Sunday, February 5, 2012

Two: Part II

I suppose it would be possible for angels to not have free will, and still end up having a revolt, if God wanted them to have one for some reason. I tend to follow a lot that is in apocryphal writings, especially the ones that were extant for a long period, and then suddenly tossed out after the Council decided something in them was heresy. I mean, there are multiple versions of Genesis in the existing Bible, and it's described that God originally told Adam and Eve that he would kill them if they ate from the tree. Kill them. The serpent had them eat so they could have knowledge, and explained that God wanted to hoard it for himself. God relented after the eating, and just threw them out. But if God had allowed them to remain, mankind would never expand its experience, and sometimes that is more important than knowledge (as it ends up creating a knowledge all its own). So perhaps he was doing the same with angels. Give them some rope, and see if they hang themselves. Otherwise, if God didn't want them to exercise free will, then they couldn't (assuming God was all-powerful).

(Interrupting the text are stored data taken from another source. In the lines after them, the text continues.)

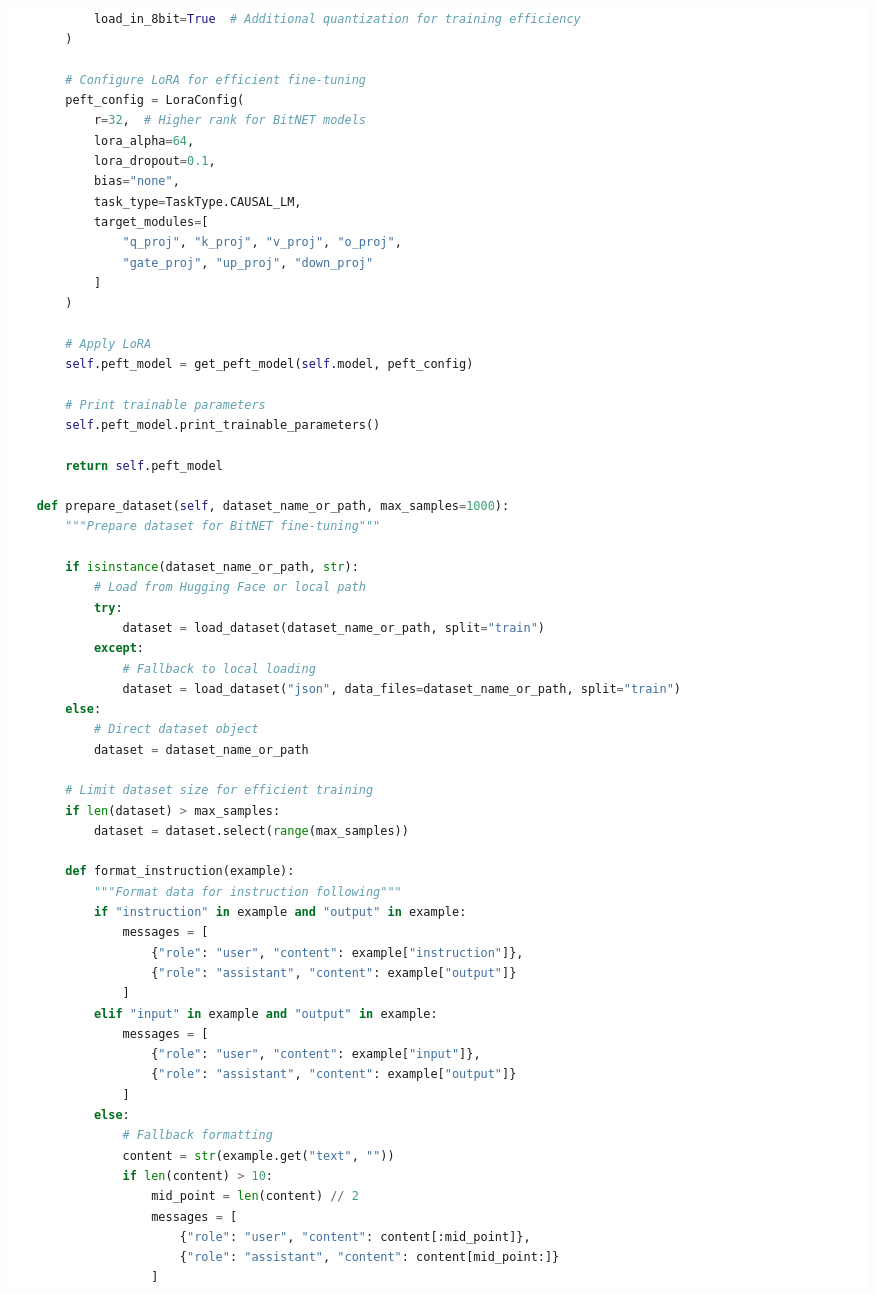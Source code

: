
 ```python
            load_in_8bit=True  # Additional quantization for training efficiency
        )
        
        # Configure LoRA for efficient fine-tuning
        peft_config = LoraConfig(
            r=32,  # Higher rank for BitNET models
            lora_alpha=64,
            lora_dropout=0.1,
            bias="none",
            task_type=TaskType.CAUSAL_LM,
            target_modules=[
                "q_proj", "k_proj", "v_proj", "o_proj",
                "gate_proj", "up_proj", "down_proj"
            ]
        )
        
        # Apply LoRA
        self.peft_model = get_peft_model(self.model, peft_config)
        
        # Print trainable parameters
        self.peft_model.print_trainable_parameters()
        
        return self.peft_model
    
    def prepare_dataset(self, dataset_name_or_path, max_samples=1000):
        """Prepare dataset for BitNET fine-tuning"""
        
        if isinstance(dataset_name_or_path, str):
            # Load from Hugging Face or local path
            try:
                dataset = load_dataset(dataset_name_or_path, split="train")
            except:
                # Fallback to local loading
                dataset = load_dataset("json", data_files=dataset_name_or_path, split="train")
        else:
            # Direct dataset object
            dataset = dataset_name_or_path
        
        # Limit dataset size for efficient training
        if len(dataset) > max_samples:
            dataset = dataset.select(range(max_samples))
        
        def format_instruction(example):
            """Format data for instruction following"""
            if "instruction" in example and "output" in example:
                messages = [
                    {"role": "user", "content": example["instruction"]},
                    {"role": "assistant", "content": example["output"]}
                ]
            elif "input" in example and "output" in example:
                messages = [
                    {"role": "user", "content": example["input"]},
                    {"role": "assistant", "content": example["output"]}
                ]
            else:
                # Fallback formatting
                content = str(example.get("text", ""))
                if len(content) > 10:
                    mid_point = len(content) // 2
                    messages = [
                        {"role": "user", "content": content[:mid_point]},
                        {"role": "assistant", "content": content[mid_point:]}
                    ]
```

As for Solomon, whose better good? He enslaved a race of beings in order to build a temple, to honor a deity, that gave him the ring that allowed him to enslave the race for that single purpose. And why were they enslaved? Because they didn't want to just build it for him; they wanted to exercise their free will. It's too much like the serpent incident, and hence, why I typically believe of a egoistic demiurge. Then, once the temple was built, he went on to use them for his other projects (such as the harem). The twisted thing is, one of his wives was believed to have been the offspring of a human and a djinn.

What happened to the djinn? Well, I tend to think that some of them are still off in the desert, or their otherwise allocated location for their type, doing their own thing.